- [Task goal]: The entries below are to be retyped exactly. Preserve every word.

(Extracted records)
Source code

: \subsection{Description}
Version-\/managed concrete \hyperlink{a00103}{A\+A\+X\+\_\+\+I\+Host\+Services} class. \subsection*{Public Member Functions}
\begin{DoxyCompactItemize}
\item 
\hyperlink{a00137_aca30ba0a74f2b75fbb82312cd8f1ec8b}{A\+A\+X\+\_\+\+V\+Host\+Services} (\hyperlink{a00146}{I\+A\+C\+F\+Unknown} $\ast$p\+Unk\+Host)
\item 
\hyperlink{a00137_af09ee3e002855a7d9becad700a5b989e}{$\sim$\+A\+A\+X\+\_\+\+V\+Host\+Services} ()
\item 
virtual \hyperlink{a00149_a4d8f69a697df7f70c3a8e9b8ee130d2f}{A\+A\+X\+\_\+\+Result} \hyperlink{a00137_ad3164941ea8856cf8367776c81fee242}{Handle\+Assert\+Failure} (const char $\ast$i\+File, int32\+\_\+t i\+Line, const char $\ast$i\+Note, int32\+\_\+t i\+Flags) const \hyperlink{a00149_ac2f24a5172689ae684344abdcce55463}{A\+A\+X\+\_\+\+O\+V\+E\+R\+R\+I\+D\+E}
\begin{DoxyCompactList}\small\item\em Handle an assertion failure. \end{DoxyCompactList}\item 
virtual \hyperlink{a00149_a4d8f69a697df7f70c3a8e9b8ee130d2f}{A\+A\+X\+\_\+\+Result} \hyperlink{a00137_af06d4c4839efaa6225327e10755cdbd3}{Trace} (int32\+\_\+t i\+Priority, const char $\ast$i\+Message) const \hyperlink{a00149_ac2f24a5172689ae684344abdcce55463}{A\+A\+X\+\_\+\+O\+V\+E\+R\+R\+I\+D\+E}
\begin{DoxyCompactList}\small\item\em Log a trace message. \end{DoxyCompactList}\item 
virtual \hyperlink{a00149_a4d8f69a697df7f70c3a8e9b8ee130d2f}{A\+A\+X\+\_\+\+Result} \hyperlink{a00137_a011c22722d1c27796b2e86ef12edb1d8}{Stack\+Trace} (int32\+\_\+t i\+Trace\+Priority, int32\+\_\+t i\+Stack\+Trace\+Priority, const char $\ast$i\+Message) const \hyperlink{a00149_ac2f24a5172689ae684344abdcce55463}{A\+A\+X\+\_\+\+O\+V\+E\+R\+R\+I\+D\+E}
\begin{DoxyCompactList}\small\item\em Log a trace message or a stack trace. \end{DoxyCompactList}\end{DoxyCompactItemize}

- [Completed task]:
Source code

: \subsection{Description}
Version-\/managed concrete \hyperlink{a00103}{A\+A\+X\+\_\+\+I\+Host\+Services} class. \subsection*{Public Member Functions}
\begin{DoxyCompactItemize}
\item 
\hyperlink{a00137_aca30ba0a74f2b75fbb82312cd8f1ec8b}{A\+A\+X\+\_\+\+V\+Host\+Services} (\hyperlink{a00146}{I\+A\+C\+F\+Unknown} $\ast$p\+Unk\+Host)
\item 
\hyperlink{a00137_af09ee3e002855a7d9becad700a5b989e}{$\sim$\+A\+A\+X\+\_\+\+V\+Host\+Services} ()
\item 
virtual \hyperlink{a00149_a4d8f69a697df7f70c3a8e9b8ee130d2f}{A\+A\+X\+\_\+\+Result} \hyperlink{a00137_ad3164941ea8856cf8367776c81fee242}{Handle\+Assert\+Failure} (const char $\ast$i\+File, int32\+\_\+t i\+Line, const char $\ast$i\+Note, int32\+\_\+t i\+Flags) const \hyperlink{a00149_ac2f24a5172689ae684344abdcce55463}{A\+A\+X\+\_\+\+O\+V\+E\+R\+R\+I\+D\+E}
\begin{DoxyCompactList}\small\item\em Handle an assertion failure. \end{DoxyCompactList}\item 
virtual \hyperlink{a00149_a4d8f69a697df7f70c3a8e9b8ee130d2f}{A\+A\+X\+\_\+\+Result} \hyperlink{a00137_af06d4c4839efaa6225327e10755cdbd3}{Trace} (int32\+\_\+t i\+Priority, const char $\ast$i\+Message) const \hyperlink{a00149_ac2f24a5172689ae684344abdcce55463}{A\+A\+X\+\_\+\+O\+V\+E\+R\+R\+I\+D\+E}
\begin{DoxyCompactList}\small\item\em Log a trace message. \end{DoxyCompactList}\item 
virtual \hyperlink{a00149_a4d8f69a697df7f70c3a8e9b8ee130d2f}{A\+A\+X\+\_\+\+Result} \hyperlink{a00137_a011c22722d1c27796b2e86ef12edb1d8}{Stack\+Trace} (int32\+\_\+t i\+Trace\+Priority, int32\+\_\+t i\+Stack\+Trace\+Priority, const char $\ast$i\+Message) const \hyperlink{a00149_ac2f24a5172689ae684344abdcce55463}{A\+A\+X\+\_\+\+O\+V\+E\+R\+R\+I\+D\+E}
\begin{DoxyCompactList}\small\item\em Log a trace message or a stack trace. \end{DoxyCompactList}\end{DoxyCompactItemize}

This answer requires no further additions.